On Tea Lindeburg’s As In Heaven (2021) – TIFF 2021

by Jacqueline Valencia

*As part of our ongoing coverage of the Toronto International Film Festival 2021


Tea Lindeburg‘s debut feature As In Heaven, is an adaption of the Marie Bregendahl’s 1914 Danish novel A Night of Death (En dødsnat). The novel focuses on three generations of women trying to bend the norms they are born into. This film focuses on one woman in particular, Lise (Flora Ofelia Hofmann Lindahl) is a bright-eyed girl blossoming into womanhood. It is the eve of her departure from home to a world of higher education. Her forward thinking mother has envisioned a different life for her daughter, apart from the pastoral confines of family and chores. Her almost absentee father, on the other hand, does not approve.


Lise’s mother is in the midst of a difficult pregnancy. House matriarch, Klog Sine (played by Kirsten Olesen), has had disturbing visions about the child and the birth. Therefore, a doctor will not be called for this occasion. Instead the women rely on instinct, superstition, and dreams. Lise dreams too, are wild and vivid, and possibly foretell a change. All of a sudden nothing is certain in a world full of questioning and tradition.

Lindeburg’s eye focuses on tightly on her characters’ faces, particularly Lise’s. The film is quiet and relies a lot on natural lighting (sunlight and candlelight), thus all of the action is the people that inhabit the lens. Actress Flora Ofelia Hofmann Lindahl’s portrayal of Lise, renders the character raw and vulnerable. What woman hasn’t had to adjust her future to the benefit and survival of her family? Lindahl’s eyes and demeanor paint Lise’s emotions vividly.
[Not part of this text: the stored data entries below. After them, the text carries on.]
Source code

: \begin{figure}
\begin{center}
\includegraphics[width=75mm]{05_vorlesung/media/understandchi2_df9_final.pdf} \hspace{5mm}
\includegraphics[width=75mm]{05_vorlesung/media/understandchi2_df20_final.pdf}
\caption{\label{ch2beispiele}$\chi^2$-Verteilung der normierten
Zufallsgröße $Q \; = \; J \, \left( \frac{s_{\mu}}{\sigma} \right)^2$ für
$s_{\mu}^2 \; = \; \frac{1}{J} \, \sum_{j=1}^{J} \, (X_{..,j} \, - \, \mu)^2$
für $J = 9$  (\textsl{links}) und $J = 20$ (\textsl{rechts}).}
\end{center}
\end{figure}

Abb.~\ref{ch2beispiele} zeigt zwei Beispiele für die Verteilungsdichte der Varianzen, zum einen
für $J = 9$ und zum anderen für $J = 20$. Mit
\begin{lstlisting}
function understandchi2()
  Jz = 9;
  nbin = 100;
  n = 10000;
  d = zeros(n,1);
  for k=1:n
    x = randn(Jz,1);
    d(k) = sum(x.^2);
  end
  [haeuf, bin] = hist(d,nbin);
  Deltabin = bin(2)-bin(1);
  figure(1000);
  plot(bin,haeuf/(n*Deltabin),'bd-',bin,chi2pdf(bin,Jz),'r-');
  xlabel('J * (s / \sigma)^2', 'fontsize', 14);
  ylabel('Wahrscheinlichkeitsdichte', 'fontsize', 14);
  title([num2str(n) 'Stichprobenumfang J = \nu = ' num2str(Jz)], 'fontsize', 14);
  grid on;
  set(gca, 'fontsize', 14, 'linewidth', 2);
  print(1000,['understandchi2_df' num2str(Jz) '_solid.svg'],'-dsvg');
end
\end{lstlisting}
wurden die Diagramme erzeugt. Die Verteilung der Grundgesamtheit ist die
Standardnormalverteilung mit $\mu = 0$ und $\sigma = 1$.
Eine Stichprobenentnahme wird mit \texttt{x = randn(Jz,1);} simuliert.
Lindahl’s talent is a good anchor to this lushly textured film.


Cinematographer Marcel Zyskind infuses the screen with colour among a sepia old world setting. I would have liked to see more glimpses of Lise’s inner world this way. What we are shown is magical and beautiful, even in its dread. The sounds of the film are a background combination of nature noises, (birds, wind, the buzz of a bee), and an ethereal Kristian Leth soundtrack. This is a benefit to Lindeburg’s poetic interpretation of Lise’s circumstances. While Lise pines for a world beyond, she is conflicted about the one she lives in, but understands her situations. Will she wither? Will she grow?


As in Heaven is a good piece about transitions and the sacrifices that women must still unjustly make for in their search for a life beyond survival.